* _INSTRUCTIONS TO FOLLOW_: Find the word "penjaminan" below. Copy each line that has it.

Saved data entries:
*** Begin section ***
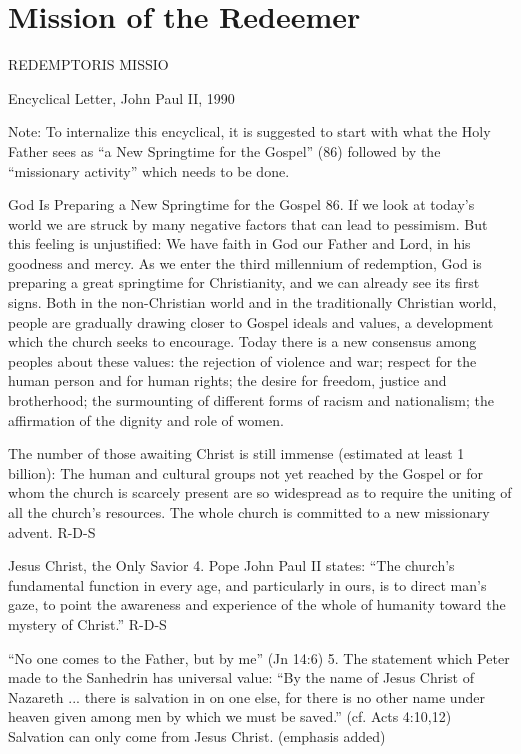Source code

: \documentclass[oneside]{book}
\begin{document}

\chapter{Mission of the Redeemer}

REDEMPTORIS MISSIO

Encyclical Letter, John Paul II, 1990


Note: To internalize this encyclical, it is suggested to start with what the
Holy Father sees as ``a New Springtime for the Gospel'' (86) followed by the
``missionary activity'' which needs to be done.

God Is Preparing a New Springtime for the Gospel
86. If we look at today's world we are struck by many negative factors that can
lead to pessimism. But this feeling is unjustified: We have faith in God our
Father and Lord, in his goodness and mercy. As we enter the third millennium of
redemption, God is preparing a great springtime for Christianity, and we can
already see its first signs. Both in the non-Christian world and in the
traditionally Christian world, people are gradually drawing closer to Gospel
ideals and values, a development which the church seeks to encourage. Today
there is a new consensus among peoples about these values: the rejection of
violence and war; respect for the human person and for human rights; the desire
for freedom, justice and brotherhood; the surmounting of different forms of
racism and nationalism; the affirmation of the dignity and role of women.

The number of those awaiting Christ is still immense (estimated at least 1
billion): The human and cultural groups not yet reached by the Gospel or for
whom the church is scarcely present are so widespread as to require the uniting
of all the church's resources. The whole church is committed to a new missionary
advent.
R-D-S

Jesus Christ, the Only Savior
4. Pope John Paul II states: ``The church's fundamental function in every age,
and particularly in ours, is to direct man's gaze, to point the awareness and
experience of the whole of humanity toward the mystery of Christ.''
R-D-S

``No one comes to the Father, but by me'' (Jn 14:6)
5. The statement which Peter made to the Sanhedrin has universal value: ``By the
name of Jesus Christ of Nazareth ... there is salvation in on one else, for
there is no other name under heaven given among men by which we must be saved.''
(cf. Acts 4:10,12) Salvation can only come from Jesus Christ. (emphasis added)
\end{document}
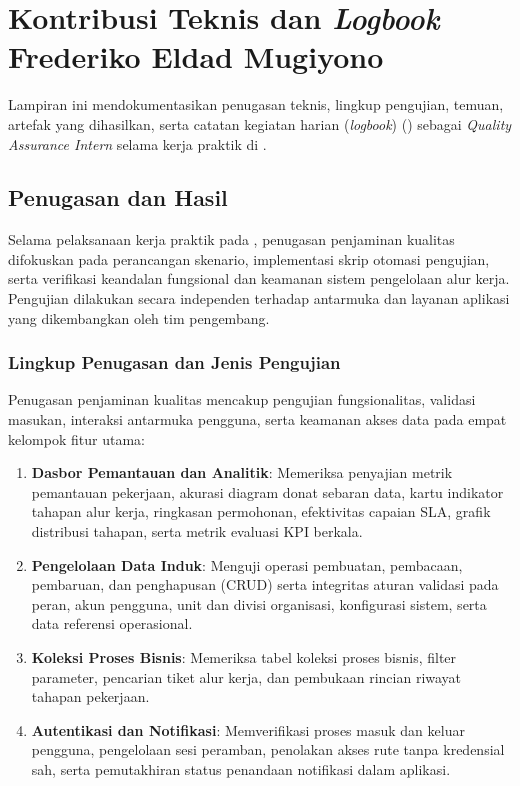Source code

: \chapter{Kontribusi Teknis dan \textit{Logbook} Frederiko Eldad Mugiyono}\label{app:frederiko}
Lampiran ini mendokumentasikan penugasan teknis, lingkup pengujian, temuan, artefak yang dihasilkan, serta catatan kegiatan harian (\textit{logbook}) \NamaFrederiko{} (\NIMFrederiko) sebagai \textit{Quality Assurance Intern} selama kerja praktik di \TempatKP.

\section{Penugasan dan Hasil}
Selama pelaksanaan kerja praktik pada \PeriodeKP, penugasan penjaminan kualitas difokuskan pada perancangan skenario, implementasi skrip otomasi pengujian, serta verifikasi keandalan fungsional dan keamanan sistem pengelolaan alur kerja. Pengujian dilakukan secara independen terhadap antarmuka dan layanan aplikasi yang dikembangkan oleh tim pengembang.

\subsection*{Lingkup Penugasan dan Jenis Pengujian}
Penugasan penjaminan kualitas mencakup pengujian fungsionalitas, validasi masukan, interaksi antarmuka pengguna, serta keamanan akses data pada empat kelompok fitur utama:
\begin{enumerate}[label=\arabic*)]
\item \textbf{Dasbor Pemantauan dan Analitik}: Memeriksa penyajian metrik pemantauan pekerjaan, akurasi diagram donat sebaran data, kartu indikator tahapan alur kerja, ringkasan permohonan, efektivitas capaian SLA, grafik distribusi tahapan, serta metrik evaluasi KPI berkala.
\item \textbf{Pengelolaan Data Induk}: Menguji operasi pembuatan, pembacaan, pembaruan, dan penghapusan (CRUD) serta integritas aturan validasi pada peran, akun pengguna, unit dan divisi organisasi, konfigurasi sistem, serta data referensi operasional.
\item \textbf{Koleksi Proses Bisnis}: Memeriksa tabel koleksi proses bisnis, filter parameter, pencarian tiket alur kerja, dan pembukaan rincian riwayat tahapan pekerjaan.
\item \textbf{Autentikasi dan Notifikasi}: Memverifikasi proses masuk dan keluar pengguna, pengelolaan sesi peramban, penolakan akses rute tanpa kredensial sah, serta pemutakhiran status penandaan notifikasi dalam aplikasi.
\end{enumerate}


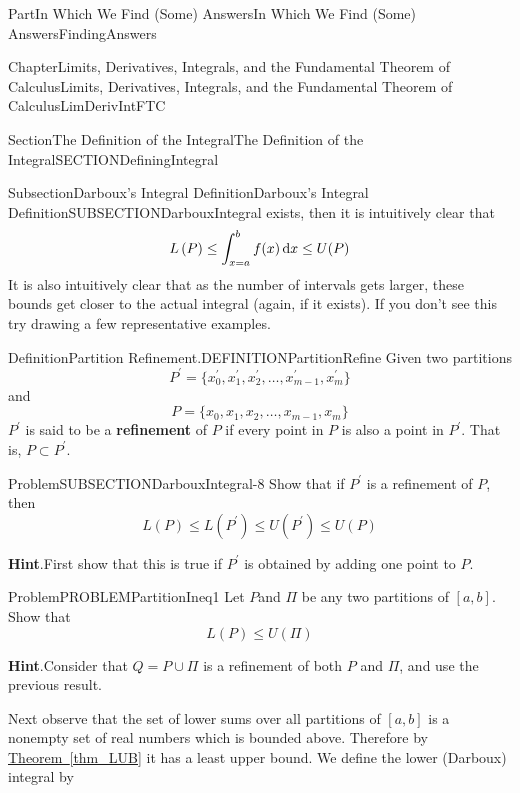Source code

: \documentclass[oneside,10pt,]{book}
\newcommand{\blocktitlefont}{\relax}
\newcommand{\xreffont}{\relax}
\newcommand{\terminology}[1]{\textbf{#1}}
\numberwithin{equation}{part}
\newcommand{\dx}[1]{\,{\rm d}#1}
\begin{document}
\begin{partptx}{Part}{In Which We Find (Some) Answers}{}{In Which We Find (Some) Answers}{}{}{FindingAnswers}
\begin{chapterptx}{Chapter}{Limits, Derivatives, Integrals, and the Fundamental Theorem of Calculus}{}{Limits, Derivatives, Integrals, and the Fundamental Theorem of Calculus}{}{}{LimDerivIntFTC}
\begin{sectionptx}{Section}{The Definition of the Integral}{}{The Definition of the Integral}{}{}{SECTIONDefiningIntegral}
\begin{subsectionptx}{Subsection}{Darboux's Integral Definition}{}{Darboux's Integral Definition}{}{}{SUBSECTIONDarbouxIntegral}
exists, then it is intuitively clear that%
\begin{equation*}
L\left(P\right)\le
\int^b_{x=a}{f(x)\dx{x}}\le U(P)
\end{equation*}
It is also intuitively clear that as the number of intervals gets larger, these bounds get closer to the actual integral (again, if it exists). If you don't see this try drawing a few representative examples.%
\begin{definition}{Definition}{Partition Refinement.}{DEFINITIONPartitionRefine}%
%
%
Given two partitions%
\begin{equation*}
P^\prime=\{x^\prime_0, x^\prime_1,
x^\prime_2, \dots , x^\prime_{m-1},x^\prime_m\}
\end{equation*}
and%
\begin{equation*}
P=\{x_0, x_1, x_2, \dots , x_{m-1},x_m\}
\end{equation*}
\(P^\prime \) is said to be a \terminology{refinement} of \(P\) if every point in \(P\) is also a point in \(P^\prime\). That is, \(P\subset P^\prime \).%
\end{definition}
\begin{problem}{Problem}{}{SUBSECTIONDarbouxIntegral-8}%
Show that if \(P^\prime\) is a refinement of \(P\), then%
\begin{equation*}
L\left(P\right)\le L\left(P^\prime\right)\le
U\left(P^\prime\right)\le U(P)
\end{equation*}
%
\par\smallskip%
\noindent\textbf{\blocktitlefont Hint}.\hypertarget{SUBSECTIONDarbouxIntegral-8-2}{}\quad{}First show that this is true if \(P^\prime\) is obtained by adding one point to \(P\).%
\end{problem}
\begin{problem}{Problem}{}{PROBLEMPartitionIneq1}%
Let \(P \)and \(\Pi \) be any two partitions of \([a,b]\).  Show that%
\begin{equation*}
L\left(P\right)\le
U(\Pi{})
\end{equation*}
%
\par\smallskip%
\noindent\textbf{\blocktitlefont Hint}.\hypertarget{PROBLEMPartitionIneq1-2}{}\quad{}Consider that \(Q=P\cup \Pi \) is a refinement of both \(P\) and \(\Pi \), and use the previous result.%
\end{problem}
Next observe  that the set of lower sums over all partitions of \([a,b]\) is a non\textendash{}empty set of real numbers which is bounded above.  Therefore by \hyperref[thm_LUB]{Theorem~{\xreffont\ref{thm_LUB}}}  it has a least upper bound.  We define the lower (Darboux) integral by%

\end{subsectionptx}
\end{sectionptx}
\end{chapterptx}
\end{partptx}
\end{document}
*** End section ***
* _OUTPUT_:
Selama pelaksanaan kerja praktik pada \PeriodeKP, penugasan penjaminan kualitas difokuskan pada perancangan skenario, implementasi skrip otomasi pengujian, serta verifikasi keandalan fungsional dan keamanan sistem pengelolaan alur kerja. Pengujian dilakukan secara independen terhadap antarmuka dan layanan aplikasi yang dikembangkan oleh tim pengembang.
Penugasan penjaminan kualitas mencakup pengujian fungsionalitas, validasi masukan, interaksi antarmuka pengguna, serta keamanan akses data pada empat kelompok fitur utama:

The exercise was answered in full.